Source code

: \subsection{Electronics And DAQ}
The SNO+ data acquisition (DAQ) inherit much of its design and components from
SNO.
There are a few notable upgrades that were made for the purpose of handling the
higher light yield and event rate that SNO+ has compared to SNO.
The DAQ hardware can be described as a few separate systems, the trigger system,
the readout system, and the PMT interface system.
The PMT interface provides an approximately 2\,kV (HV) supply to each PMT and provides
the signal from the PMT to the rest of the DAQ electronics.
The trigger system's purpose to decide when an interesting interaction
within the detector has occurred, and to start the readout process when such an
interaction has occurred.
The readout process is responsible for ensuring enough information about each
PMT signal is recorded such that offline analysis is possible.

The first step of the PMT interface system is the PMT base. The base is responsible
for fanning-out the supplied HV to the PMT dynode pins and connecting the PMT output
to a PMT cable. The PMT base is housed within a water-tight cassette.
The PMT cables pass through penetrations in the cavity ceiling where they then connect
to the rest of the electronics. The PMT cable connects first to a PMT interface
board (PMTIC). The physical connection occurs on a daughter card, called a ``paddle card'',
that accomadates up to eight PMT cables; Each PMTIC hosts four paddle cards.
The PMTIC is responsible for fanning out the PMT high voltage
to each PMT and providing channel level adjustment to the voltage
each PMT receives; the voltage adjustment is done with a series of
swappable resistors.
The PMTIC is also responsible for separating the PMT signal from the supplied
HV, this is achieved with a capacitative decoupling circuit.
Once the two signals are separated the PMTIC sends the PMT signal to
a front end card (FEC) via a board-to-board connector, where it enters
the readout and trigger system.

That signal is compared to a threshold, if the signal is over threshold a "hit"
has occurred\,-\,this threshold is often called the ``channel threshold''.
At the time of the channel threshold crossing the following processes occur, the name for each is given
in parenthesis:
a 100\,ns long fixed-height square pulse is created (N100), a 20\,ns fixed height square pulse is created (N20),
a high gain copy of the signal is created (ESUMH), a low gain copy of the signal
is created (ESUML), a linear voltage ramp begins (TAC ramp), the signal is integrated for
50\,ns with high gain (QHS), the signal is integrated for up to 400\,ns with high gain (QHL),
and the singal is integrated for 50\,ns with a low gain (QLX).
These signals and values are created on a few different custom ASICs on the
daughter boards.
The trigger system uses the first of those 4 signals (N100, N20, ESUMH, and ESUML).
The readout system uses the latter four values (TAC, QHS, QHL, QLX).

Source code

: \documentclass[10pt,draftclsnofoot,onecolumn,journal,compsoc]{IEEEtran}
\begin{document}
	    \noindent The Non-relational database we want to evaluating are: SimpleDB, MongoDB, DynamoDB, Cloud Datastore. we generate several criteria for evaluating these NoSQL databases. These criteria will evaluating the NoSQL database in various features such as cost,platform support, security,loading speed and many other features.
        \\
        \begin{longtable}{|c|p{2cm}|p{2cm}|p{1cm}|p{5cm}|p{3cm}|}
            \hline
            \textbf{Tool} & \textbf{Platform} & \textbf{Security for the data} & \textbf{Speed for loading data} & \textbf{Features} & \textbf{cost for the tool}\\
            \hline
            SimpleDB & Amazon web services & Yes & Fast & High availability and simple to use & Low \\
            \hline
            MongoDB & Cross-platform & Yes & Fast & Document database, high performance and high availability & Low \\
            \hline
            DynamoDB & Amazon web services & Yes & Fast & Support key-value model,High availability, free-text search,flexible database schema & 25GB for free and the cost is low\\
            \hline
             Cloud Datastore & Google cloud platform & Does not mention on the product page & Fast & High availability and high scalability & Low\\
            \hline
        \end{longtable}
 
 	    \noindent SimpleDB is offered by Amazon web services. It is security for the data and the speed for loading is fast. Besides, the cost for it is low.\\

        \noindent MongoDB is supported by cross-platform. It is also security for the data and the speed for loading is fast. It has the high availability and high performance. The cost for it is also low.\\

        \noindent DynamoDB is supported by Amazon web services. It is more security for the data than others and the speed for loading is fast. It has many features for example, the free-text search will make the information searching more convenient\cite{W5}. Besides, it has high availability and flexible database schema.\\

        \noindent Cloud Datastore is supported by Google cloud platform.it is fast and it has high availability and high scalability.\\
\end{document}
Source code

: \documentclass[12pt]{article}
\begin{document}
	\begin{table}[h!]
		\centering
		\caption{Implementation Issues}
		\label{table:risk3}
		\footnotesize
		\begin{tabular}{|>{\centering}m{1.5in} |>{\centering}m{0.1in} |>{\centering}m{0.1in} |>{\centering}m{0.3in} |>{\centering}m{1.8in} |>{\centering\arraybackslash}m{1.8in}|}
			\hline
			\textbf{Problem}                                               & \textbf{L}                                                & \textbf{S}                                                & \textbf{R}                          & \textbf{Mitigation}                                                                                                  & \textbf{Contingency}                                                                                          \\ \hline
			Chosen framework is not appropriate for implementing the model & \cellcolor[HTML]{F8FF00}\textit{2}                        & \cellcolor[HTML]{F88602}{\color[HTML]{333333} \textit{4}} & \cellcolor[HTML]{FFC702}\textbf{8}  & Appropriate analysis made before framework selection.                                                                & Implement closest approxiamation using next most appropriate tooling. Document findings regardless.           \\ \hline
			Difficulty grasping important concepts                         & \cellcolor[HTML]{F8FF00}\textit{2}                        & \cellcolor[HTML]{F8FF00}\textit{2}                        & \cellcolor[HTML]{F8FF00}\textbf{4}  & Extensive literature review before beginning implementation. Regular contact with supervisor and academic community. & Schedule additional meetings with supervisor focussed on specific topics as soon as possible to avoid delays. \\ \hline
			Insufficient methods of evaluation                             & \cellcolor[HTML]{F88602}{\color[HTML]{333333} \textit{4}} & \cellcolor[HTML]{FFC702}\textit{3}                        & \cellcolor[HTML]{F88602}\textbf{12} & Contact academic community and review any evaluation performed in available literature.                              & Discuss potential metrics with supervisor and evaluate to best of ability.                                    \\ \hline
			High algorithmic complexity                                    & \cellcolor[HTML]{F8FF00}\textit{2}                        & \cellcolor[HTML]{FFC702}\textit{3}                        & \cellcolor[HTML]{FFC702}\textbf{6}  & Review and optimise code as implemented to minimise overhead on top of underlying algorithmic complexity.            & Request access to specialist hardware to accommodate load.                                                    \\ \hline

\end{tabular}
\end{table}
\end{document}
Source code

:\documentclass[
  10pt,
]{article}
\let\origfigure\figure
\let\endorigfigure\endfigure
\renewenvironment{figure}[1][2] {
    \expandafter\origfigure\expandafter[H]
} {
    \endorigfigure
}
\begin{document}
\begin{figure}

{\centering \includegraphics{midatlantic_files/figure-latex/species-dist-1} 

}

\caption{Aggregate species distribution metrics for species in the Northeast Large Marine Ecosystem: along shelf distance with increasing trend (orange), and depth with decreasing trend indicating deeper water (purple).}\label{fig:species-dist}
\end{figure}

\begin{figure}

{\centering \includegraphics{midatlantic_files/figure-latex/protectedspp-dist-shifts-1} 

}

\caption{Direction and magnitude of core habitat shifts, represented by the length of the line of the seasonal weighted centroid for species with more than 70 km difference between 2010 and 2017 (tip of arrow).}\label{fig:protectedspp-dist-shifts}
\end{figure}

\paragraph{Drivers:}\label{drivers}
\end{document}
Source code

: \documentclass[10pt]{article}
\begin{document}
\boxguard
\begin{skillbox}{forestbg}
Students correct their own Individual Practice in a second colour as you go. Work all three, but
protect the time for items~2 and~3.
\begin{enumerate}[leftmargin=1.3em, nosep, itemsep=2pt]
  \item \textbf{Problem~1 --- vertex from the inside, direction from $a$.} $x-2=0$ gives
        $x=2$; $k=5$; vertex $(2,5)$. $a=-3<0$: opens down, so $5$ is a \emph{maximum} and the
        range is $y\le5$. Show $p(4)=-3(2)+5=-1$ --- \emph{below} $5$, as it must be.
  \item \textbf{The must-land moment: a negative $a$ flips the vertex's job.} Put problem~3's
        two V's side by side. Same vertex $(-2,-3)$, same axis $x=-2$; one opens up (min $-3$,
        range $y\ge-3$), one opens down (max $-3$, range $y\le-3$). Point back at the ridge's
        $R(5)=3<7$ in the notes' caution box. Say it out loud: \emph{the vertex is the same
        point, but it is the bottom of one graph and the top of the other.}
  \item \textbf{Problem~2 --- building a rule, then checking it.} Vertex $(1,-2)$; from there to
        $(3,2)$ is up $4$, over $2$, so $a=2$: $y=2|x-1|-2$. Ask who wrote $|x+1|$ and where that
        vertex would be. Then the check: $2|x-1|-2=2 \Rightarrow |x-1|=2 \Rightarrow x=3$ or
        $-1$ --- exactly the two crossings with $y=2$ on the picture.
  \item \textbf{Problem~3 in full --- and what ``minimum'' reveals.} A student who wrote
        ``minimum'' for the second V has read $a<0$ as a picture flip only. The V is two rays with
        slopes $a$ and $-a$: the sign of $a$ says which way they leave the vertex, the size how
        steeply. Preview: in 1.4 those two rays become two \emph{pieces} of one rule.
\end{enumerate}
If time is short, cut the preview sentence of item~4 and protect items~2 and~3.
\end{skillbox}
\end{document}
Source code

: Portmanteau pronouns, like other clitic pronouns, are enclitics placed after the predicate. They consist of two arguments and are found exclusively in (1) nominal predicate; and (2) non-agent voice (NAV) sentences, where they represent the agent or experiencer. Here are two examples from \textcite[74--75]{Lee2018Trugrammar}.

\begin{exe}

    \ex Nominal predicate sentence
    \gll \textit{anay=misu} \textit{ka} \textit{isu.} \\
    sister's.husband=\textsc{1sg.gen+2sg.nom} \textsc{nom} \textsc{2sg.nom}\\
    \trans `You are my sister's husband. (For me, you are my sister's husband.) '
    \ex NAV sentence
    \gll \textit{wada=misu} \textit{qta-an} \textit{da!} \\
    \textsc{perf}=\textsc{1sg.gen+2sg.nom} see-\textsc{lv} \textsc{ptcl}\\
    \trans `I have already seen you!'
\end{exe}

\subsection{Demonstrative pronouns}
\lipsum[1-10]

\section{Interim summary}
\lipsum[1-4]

EXERCISE BRIEF: Read through the records above and copy the lines that contain "possible".

WRITTEN ANSWER:
PMT signal is recorded such that offline analysis is possible.
			Difficulty grasping important concepts                         & \cellcolor[HTML]{F8FF00}\textit{2}                        & \cellcolor[HTML]{F8FF00}\textit{2}                        & \cellcolor[HTML]{F8FF00}\textbf{4}  & Extensive literature review before beginning implementation. Regular contact with supervisor and academic community. & Schedule additional meetings with supervisor focussed on specific topics as soon as possible to avoid delays. \\ \hline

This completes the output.